Christopher Gibbs, James H. Ottaway Jr. Professor of Music, comments, “Although written at a difficult time in his life Beethoven’s Eighth Symphony is one of his most ingenious works … and is shorter, lighter, and far more good-humored than its imposing neighbors, the restless Seventh and the towering Ninth. The two final works on the program span Richard Strauss’s creative life. He wrote Death and
Transfiguration at the age of 25 and the Four Last Songs, his final compositions, 60 years later, just before his death at age 85. Strauss had a lifelong love affair with the soprano voice and gave no more moving tribute than in these last songs.”
“Tsontakis, Mozart, Mendelssohn, Revueltas” highlights those composers in the second program of the series, on Friday, February 6, and Saturday, February 7. Works include Mendelssohn’s overture to A Midsummer Night’s Dream, Revueltas’s La noche de los mayas, Mozart’s Symphony No. 41 “Jupiter,” and Clair de Lune by Bard’s Distinguished Composer in Residence George Tsontakis.
The final concerts of the 2007–2008 series, “Wilson, Shostakovich, Brahms,” are presented on Friday, April 17, and Saturday, April 18. Featured works are Wilson’s “The Cello Has Many Secrets,” Shostakovich’s Violin Concerto No. 1, and Brahms’s Symphony No. 3.
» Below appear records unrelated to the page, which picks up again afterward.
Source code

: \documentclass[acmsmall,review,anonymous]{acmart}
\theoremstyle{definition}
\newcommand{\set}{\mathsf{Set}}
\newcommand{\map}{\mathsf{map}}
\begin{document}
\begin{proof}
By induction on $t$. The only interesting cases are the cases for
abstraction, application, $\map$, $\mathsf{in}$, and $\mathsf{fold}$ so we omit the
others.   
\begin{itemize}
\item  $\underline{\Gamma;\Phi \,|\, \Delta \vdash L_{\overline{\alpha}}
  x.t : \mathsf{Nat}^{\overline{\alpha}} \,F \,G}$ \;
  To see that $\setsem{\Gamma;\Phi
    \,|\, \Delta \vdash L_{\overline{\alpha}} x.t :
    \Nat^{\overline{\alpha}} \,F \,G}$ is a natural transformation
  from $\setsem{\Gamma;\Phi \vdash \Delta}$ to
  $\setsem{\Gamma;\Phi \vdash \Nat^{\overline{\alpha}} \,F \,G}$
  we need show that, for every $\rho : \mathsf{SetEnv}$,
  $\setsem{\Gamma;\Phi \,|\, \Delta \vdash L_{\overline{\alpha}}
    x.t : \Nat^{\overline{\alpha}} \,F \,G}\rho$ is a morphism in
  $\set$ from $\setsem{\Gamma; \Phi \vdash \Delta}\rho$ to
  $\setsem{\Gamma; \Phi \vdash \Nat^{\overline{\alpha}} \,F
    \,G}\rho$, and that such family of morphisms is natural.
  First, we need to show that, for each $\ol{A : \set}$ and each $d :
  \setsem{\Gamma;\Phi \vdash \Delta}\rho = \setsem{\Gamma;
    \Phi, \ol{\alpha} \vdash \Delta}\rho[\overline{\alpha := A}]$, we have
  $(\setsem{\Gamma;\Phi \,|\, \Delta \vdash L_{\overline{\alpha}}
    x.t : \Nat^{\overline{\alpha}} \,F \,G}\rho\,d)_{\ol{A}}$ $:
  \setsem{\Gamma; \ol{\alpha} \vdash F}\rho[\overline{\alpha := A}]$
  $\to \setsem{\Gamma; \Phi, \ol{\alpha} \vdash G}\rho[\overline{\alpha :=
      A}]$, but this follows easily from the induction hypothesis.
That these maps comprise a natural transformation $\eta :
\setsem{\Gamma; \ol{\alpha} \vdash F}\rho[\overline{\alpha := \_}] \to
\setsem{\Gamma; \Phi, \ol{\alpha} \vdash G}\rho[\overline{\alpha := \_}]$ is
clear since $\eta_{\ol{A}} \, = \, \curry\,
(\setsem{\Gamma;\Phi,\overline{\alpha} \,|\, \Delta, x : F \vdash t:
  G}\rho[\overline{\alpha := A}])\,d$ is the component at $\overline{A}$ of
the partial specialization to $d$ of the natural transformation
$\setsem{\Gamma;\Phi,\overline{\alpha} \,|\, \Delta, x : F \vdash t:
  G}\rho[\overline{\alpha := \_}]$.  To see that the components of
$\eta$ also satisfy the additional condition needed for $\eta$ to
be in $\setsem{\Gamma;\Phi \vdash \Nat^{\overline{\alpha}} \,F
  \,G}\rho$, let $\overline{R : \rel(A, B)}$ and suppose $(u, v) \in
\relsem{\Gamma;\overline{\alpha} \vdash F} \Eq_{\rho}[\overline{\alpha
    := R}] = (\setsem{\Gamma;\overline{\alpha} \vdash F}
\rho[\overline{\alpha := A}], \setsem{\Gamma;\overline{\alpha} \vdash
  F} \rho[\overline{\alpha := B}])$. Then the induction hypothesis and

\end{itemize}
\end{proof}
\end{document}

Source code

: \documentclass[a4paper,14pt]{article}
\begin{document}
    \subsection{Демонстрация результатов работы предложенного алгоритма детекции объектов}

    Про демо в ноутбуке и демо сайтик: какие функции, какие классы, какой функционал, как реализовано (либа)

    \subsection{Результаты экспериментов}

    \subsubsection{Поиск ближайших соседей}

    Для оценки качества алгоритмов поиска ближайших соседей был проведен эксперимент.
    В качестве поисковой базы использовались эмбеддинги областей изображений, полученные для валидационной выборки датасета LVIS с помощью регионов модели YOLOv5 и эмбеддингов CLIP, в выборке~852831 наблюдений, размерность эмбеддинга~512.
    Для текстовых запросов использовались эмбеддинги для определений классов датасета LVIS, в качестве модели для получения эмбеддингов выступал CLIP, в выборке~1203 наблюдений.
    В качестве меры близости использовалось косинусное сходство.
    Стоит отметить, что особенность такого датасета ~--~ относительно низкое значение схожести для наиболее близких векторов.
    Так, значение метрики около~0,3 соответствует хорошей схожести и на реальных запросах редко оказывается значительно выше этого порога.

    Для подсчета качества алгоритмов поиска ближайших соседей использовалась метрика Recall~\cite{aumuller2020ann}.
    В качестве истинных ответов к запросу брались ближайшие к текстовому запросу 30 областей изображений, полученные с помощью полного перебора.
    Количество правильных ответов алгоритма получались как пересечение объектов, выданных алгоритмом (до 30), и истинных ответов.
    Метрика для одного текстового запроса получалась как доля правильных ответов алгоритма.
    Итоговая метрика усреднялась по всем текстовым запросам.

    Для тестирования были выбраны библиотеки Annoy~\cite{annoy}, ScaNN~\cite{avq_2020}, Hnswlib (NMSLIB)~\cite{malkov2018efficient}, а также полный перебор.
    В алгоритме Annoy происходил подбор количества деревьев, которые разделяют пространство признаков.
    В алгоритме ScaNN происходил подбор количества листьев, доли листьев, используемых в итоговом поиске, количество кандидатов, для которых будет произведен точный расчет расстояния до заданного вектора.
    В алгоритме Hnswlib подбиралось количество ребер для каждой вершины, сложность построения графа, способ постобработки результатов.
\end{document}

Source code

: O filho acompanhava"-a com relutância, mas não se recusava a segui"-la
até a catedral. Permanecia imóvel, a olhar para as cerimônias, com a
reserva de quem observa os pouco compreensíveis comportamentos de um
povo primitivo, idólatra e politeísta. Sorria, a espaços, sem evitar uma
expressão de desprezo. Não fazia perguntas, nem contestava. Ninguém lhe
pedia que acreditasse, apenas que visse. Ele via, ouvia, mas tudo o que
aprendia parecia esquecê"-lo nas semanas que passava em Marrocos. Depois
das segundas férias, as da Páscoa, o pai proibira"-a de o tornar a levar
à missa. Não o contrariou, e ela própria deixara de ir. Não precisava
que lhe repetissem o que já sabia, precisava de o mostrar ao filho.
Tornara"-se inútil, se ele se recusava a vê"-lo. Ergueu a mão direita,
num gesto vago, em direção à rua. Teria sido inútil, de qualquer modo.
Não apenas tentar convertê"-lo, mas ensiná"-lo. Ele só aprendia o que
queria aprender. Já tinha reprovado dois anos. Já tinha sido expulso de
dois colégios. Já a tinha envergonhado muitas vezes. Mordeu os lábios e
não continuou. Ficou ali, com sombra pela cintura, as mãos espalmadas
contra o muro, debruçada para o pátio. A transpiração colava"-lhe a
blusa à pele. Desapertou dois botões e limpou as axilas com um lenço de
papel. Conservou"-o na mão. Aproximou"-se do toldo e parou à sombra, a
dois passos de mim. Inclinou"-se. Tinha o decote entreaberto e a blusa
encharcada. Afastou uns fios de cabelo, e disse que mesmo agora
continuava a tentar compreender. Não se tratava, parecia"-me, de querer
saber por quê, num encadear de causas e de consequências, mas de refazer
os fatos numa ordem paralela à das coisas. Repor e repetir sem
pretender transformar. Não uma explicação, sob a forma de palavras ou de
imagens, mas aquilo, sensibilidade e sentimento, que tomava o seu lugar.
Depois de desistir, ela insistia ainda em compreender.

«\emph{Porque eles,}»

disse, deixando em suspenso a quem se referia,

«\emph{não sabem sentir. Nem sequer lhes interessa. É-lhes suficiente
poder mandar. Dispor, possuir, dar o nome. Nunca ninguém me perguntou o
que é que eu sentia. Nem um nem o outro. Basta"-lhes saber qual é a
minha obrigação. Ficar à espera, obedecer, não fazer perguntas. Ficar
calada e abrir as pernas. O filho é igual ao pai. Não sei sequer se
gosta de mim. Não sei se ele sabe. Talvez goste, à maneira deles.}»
American Symphony Orchestra
The American Symphony Orchestra was founded in 1962 by Leopold Stokowski. Its music director and principal conductor is Leon Botstein. As part of Lincoln Center Presents Great Performers at Avery Fisher Hall, the American Symphony has pioneered the performance of thematically organized concerts, linking music to the visual arts, literature, politics, and history. In addition, the American Symphony Orchestra performs in a lecture/concert series with audience interaction called Classics Declassified at Peter Norton Symphony Space. It is also the resident orchestra of the Richard B. Fisher Center for the Performing Arts at Bard College. There ASO maintains a winter season and also performs in Bard’s annual SummerScape Festival and the Bard Music Festival. ASO’s music education programs are presented as numerous high schools through New York, New Jersey, and Long Island.
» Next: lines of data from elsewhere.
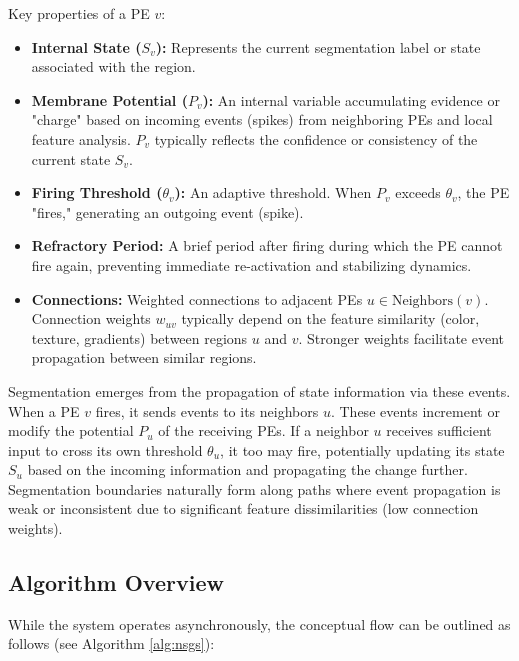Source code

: \documentclass[conference]{IEEEtran}
\begin{document}
Key properties of a PE \(v\):
\begin{itemize}
    \item \textbf{Internal State (\(S_v\)):} Represents the current segmentation label or state associated with the region.
    \item \textbf{Membrane Potential (\(P_v\)):} An internal variable accumulating evidence or "charge" based on incoming events (spikes) from neighboring PEs and local feature analysis. \(P_v\) typically reflects the confidence or consistency of the current state \(S_v\).
    \item \textbf{Firing Threshold (\(\theta_v\)):} An adaptive threshold. When \(P_v\) exceeds \(\theta_v\), the PE "fires," generating an outgoing event (spike).
    \item \textbf{Refractory Period:} A brief period after firing during which the PE cannot fire again, preventing immediate re-activation and stabilizing dynamics.
    \item \textbf{Connections:} Weighted connections to adjacent PEs \(u \in \text{Neighbors}(v)\). Connection weights \(w_{uv}\) typically depend on the feature similarity (color, texture, gradients) between regions \(u\) and \(v\). Stronger weights facilitate event propagation between similar regions.
\end{itemize}

Segmentation emerges from the propagation of state information via these events. When a PE \(v\) fires, it sends events to its neighbors \(u\). These events increment or modify the potential \(P_u\) of the receiving PEs. If a neighbor \(u\) receives sufficient input to cross its own threshold \(\theta_u\), it too may fire, potentially updating its state \(S_u\) based on the incoming information and propagating the change further. Segmentation boundaries naturally form along paths where event propagation is weak or inconsistent due to significant feature dissimilarities (low connection weights).

\subsection{Algorithm Overview}

While the system operates asynchronously, the conceptual flow can be outlined as follows (see Algorithm \ref{alg:nsgs}):
\end{document}
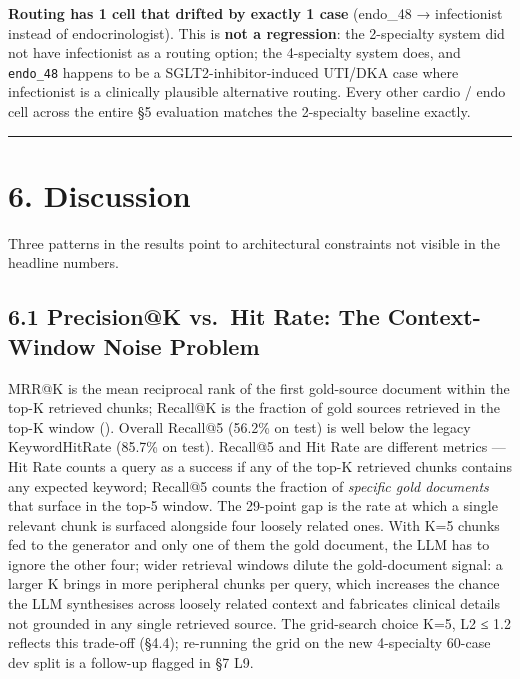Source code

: \documentclass[
  american,
  a4paper,
]{article}
\begin{document}
\textbf{Routing has 1 cell that drifted by exactly 1 case} (endo\_48 →
infectionist instead of endocrinologist). This is \textbf{not a
regression}: the 2-specialty system did not have infectionist as a
routing option; the 4-specialty system does, and \texttt{endo\_48}
happens to be a SGLT2-inhibitor-induced UTI/DKA case where infectionist
is a clinically plausible alternative routing. Every other cardio / endo
cell across the entire §5 evaluation matches the 2-specialty baseline
exactly.

\begin{center}\rule{0.5\linewidth}{0.5pt}\end{center}

\section{6. Discussion}\label{discussion}

Three patterns in the results point to architectural constraints not
visible in the headline numbers.

\subsection{6.1 Precision@K vs.~Hit Rate: The Context-Window Noise
Problem}\label{precisionk-vs.-hit-rate-the-context-window-noise-problem}

MRR@K is the mean reciprocal rank of the first gold-source document
within the top-K retrieved chunks; Recall@K is the fraction of gold
sources retrieved in the top-K window
(). Overall Recall@5
(56.2\% on test) is well below the legacy KeywordHitRate (85.7\% on
test). Recall@5 and Hit Rate are different metrics --- Hit Rate counts a
query as a success if any of the top-K retrieved chunks contains any
expected keyword; Recall@5 counts the fraction of \emph{specific gold
documents} that surface in the top-5 window. The 29-point gap is the
rate at which a single relevant chunk is surfaced alongside four loosely
related ones. With K=5 chunks fed to the generator and only one of them
the gold document, the LLM has to ignore the other four; wider retrieval
windows dilute the gold-document signal: a larger K brings in more
peripheral chunks per query, which increases the chance the LLM
synthesises across loosely related context and fabricates clinical
details not grounded in any single retrieved source. The grid-search
choice K=5, L2 ≤ 1.2 reflects this trade-off (§4.4); re-running the grid
on the new 4-specialty 60-case dev split is a follow-up flagged in §7
L9.
\end{document}
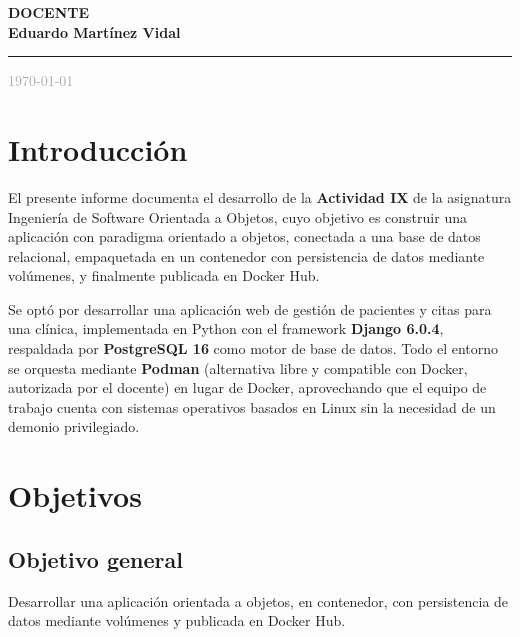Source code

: \documentclass[12pt,a4paper]{article}
\begin{document}
\begin{titlepage}
\begin{minipage}[t]{0.78\textwidth}
        \vspace{1.5cm}

        {\large\textcolor{primaryblue}{\textbf{DOCENTE}}}\\[0.5cm]
        \textbf{Eduardo Martínez Vidal}

        \vfill
        \textcolor{primaryblue}{\rule{0.8\linewidth}{1pt}}
        \vspace{0.3cm}
        {\large\textcolor{darkgray}{\today}}

    \end{minipage}
\end{titlepage}

\newpage
\tableofcontents
\newpage

\section{Introducción}

El presente informe documenta el desarrollo de la \textbf{Actividad IX} de la asignatura Ingeniería de Software Orientada a Objetos, cuyo objetivo es construir una aplicación con paradigma orientado a objetos, conectada a una base de datos relacional, empaquetada en un contenedor con persistencia de datos mediante volúmenes, y finalmente publicada en Docker Hub.

Se optó por desarrollar una aplicación web de gestión de pacientes y citas para una clínica, implementada en Python con el framework \textbf{Django 6.0.4}, respaldada por \textbf{PostgreSQL 16} como motor de base de datos. Todo el entorno se orquesta mediante \textbf{Podman} (alternativa libre y compatible con Docker, autorizada por el docente) en lugar de Docker, aprovechando que el equipo de trabajo cuenta con sistemas operativos basados en Linux sin la necesidad de un demonio privilegiado.

\section{Objetivos}

\subsection{Objetivo general}

Desarrollar una aplicación orientada a objetos, en contenedor, con persistencia de datos mediante volúmenes y publicada en Docker Hub.
\end{document}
The American Symphony Orchestra has had an illustrious history of music directors and guest conductors. Succeeding Leopold Stokowski, who directed the Orchestra from 1962 to 1972, were Kazuyoshi Akiyama (1973–78), Sergiu Comissiona (1978–82), Moshe Atzmon and Guiseppe Patane (co-directors 1982–84), John Mauceri (1985–87), and Catherine Comet (1990–92). Notable guest conductors have included Leonard Bernstein, Karl Böhm, Aaron Copland, Morton Gould, Aram Khachaturian, James Levine, André Previn, Yehudi Menuhin, James de Preist, Gunther Schuller, Leonard Slatkin, Michael Tilson Thomas, and Sir William Walton.
Leon Botstein, Conductor
Last season, a recording of Leon Botstein conducting John Foulds’s A World Requiem was released by Chandos from a live performance at Royal Albert Hall with the BBC Symphony. Paul Dukas’s opera Ariane et Barbe-bleue with the BBC Symphony was released by Telarc. (This opera was conducted by Leon Botstein with the American Symphony Orchestra in 1999 and with New York City Opera in 2005.) Soon to be released is Bruno Walter’s Symphony No. 1 with NDR–Hamburg on the CPO label. This season, Mr. Botstein leads the Jerusalem Symphony Orchestra a tour of the U.S. West Coast (following 2006’s triumphant tour of the East Coast); and opens the Leipzig Bach Festival with a performance of Mendelssohn’s Elijah to commemorate the composer’s bicentennial.
Mr. Botstein is the editor of The Musical Quarterly and the author of numerous articles and books. For his contributions to music he has received the award of the American Academy of Arts and Letters and Harvard University’s prestigious Centennial Award, as well as the Cross of Honor, First Class, from the government of Austria. In 2004 he was invited by former Secretary General Kofi Annan to address the U.N. on the topic “Why Music Matters.”